Assuming that the brain is perceiving the world in this manner, then body perception should have a similar process behind.

The free-energy principle

The free-energy principle (FEP), proposed by Karl Friston, presents the brain as a Markov blanket that has only access to the world through the body senses. Conceptually, body perception and action are a result of surprise minimization. Mathematically, it can be classified as a variational inference method as it uses the minimization of the variational free energy bound for tractability. This bound has been largely investigated in the machine learning community and it is a concept that was originated in the field of physics.

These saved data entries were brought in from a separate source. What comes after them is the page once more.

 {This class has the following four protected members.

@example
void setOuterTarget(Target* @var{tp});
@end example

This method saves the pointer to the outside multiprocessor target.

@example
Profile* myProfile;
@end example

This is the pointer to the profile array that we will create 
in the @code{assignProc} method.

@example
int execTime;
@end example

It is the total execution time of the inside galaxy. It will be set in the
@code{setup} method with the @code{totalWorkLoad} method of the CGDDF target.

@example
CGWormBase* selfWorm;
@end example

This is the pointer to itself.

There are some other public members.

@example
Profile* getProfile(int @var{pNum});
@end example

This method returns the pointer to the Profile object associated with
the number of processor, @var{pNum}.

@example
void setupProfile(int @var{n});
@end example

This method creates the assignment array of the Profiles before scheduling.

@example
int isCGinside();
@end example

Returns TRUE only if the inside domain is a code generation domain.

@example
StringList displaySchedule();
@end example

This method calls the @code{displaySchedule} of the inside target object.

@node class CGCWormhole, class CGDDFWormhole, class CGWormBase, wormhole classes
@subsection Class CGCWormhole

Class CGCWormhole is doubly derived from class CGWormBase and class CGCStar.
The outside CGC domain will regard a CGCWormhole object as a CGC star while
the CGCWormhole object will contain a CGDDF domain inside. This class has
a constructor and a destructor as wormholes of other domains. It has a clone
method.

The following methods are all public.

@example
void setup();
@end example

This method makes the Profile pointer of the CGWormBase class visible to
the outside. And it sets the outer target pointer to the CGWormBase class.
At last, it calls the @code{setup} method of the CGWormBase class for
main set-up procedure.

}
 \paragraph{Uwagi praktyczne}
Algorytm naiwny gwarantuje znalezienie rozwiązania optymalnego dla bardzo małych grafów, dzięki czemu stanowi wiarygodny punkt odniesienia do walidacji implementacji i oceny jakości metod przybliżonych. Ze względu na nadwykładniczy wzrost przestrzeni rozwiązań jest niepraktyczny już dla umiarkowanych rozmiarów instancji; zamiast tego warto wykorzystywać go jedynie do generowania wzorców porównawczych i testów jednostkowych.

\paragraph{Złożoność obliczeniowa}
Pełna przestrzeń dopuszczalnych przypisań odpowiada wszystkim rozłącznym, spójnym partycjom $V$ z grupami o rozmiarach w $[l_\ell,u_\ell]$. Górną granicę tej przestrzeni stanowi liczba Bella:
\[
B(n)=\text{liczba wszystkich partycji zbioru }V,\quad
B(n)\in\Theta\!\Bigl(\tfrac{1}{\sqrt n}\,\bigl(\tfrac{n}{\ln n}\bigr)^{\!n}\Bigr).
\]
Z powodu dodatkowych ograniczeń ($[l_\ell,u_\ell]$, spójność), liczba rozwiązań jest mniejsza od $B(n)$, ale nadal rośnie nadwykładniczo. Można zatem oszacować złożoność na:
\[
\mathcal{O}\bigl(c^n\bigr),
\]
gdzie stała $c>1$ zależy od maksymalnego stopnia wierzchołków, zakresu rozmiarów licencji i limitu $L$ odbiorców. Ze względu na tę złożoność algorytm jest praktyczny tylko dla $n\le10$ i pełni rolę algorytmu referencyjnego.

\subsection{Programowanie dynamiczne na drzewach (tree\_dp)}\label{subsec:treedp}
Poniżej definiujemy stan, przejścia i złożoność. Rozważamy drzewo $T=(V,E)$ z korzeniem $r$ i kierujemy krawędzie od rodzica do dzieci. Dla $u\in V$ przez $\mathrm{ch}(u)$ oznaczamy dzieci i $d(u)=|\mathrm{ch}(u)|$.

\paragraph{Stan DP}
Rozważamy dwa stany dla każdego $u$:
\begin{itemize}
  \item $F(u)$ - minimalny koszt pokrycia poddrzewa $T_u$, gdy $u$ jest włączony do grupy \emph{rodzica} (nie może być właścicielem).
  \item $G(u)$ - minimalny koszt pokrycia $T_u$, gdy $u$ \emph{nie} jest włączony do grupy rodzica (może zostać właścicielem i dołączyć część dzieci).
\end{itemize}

Notation tip: Be aware that I will use notation and terminology that sometimes confuses if you are familiar with variational inference. In this post observations are $s$ and the hidden variables are $x$.

Let us imagine that we want to infer our body posture $x$ (latent state) from the information provided by all body sensors $s$. Using the Bayes rule we obtain:

$p(x | s)=\frac{p(s | x) p(x)}{p(s)}$

That is the likelihood of observing that specific sensor information given my posture multiplied by my prior knowledge of my posture, divided by the total probability. In order to compute the denominator, we have to integrate over all possible states of the body. This is in practice intractable for continuous spaces.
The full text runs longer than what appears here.